I'm not sure I fully grasped the reasoning that led from these observations to the particulars of "String Theory" —but when I saw this I knew I just had to admit there really was something to this "subjective reality" business.

I pondered some and then suddenly realized —here was the physical (or maybe metaphysical) evidence to support Dick Cheney's concept of the Vice Presidency!

You see this had troubled me for some time, this fluid and malleable understanding of the "OVP" —or Office of the Vice President —by the OVP. It wasn't unlike this "particle versus wave" question about light. For Cheney and the OVP the question was "Executive versus Legislative" (or at least so I thought).

Remember (maybe that's my problem —I remember) when the Vice President didn't want anyone to know who had actually advised him in formulating Bush Administration energy policy? He really didn't want to tell us who had done what with what and to whom. There was something about the advice he needed being the "unvarnished" kind you can only get under the cloak of secrecy —that fundamental truth only available via plausible deniability.

Cheney went all the way to the Supreme Court to defend his privacy. And when all else failed what he claimed was "executive privilege."

Then along came the question of archiving his communications —the way the law requires of the Executive Branch. Then —if you will—the particle became a wave. When the National Archives reminded our Vice President of his office's obligation to safeguard and submit information in keeping with a standing presidential order, the Vice President responded that his office was not “an entity within the executive branch” and as such was not bound by the order in question.

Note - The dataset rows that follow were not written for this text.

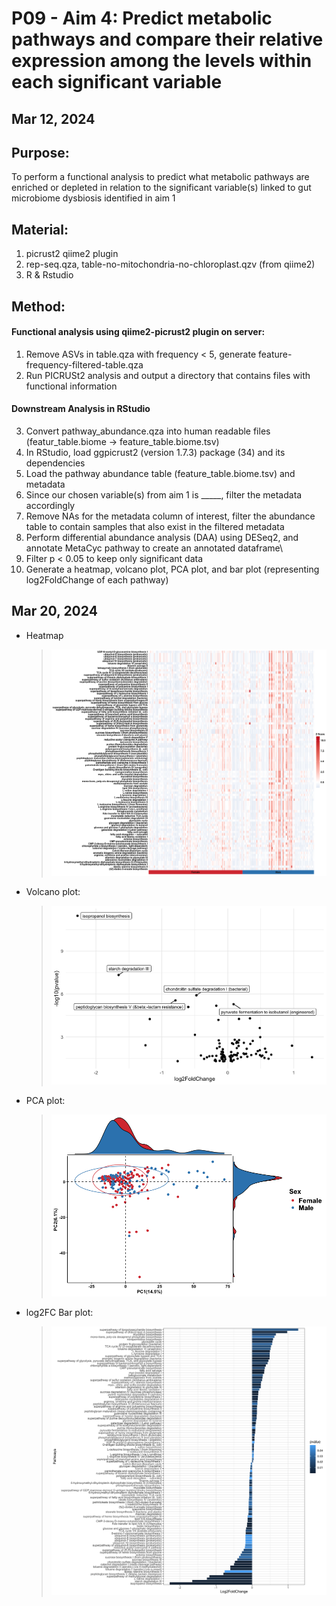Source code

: # P09 - Aim 4: Predict metabolic pathways and compare their relative expression among the levels within each significant variable

## Mar 12, 2024

## Purpose:
To perform a functional analysis to predict what metabolic pathways are enriched or depleted in relation to the significant variable(s) linked to gut microbiome dysbiosis identified in aim 1

## Material: 
1. picrust2 qiime2 plugin
2. rep-seq.qza, table-no-mitochondria-no-chloroplast.qzv (from qiime2)
3. R & Rstudio

## Method:

#### Functional analysis using qiime2-picrust2 plugin on server:

1. Remove ASVs in table.qza with frequency < 5, generate feature-frequency-filtered-table.qza 
2. Run PICRUSt2 analysis and output a directory that contains files with functional information

#### Downstream Analysis in RStudio

3. Convert pathway_abundance.qza into human readable files (featur_table.biome -> feature_table.biome.tsv)
4. In RStudio, load ggpicrust2 (version 1.7.3) package (34) and its dependencies
5. Load the pathway abundance table (feature_table.biome.tsv) and metadata
6. Since our chosen variable(s) from aim 1 is _____, filter the metadata accordingly
7. Remove NAs for the metadata column of interest, filter the abundance table to contain samples that also exist in the filtered metadata
8. Perform differential abundance analysis (DAA) using DESeq2, and annotate MetaCyc pathway to create an annotated dataframe\
9. Filter p < 0.05 to keep only significant data
10. Generate a heatmap, volcano plot, PCA plot, and bar plot (representing log2FoldChange of each pathway)

## Mar 20, 2024

* Heatmap
   > <img src="/R_Project/Aim4/pathway_heatmap.png"> 

* Volcano plot:
   > <img src="/R_Project/Aim4/volcano.png"> 
   
* PCA plot:
   > <img src="/R_Project/Aim4/pathay_pca.png"> 

* log2FC Bar plot:
   > <img src="/R_Project/Aim4/log2_bar.png">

You see how it works? It's just like 'particle' or 'wave' —executive branch (when you need to claim privilege) —not executive branch (when some measure of accountability comes into question).

It's all how you look at it.

Some have tried to explain this fluctuating executive-ness by pointing out how the Vice President presides at the Senate, capable of casting a tie-breaking vote. Theorists within the OVP, however, point out that even this thinking is too static and concrete for their theoretical construct. The OVP would not comply with laws and regulations applying to the Senate and its members, either.

David Addington, the Vice President's Chief of Staff and former legal counsel testified before Congress just the other day (at least in my current understanding of the space time continuum) that "The Vice Presidency is a unique office that is neither a part of the executive branch nor a part of the legislative branch, but is attached by the Constitution to the latter."

He quoted this, in his testimony before the House Judiciary Committee, from a memo he had found, available in the public record (ironically enough) and written during the Kennedy administration to the office of then Vice President Johnson.

I looked it up and Addington's right; the 46 year old memo says exactly what he says it does. The memo very specifically points out —"The Vice Presidency performs functions in both the legislative branch (see article I, section 3 of the Constitution) and in the executive branch (see article II, and amendments XII and XXV, of the Constitution, and section 106 of title 3 of the United States Code)."

What I was unable to find, there or anywhere else, was the language that explains how —because the OVP "functions" in both branches —it should be bound by the Constitutional restraints of neither.

Some in Congress thought that particular aspect of theory might be explained with a more thorough examination of the concept "attached." Rep. Steve Cohen, D-Tenn., perhaps trying to fathom this odd paradigm, asked Mr. Addington if this "attachment" of the Vice Presidency was akin to some kind of Constitutional "barnacle."

"I don't consider the Constitution a barnacle," Addington said tersely, through somewhat clenched teeth, without offering further elaboration on the nature of this "attachment."

He seemed angry, annoyed, ill at ease —as if he was some tired and tested sentry who had stood a long watch over an imponderable mystery, one with an answer either unfathomably complex —or painfully obvious.

I guess it's all how you look at it.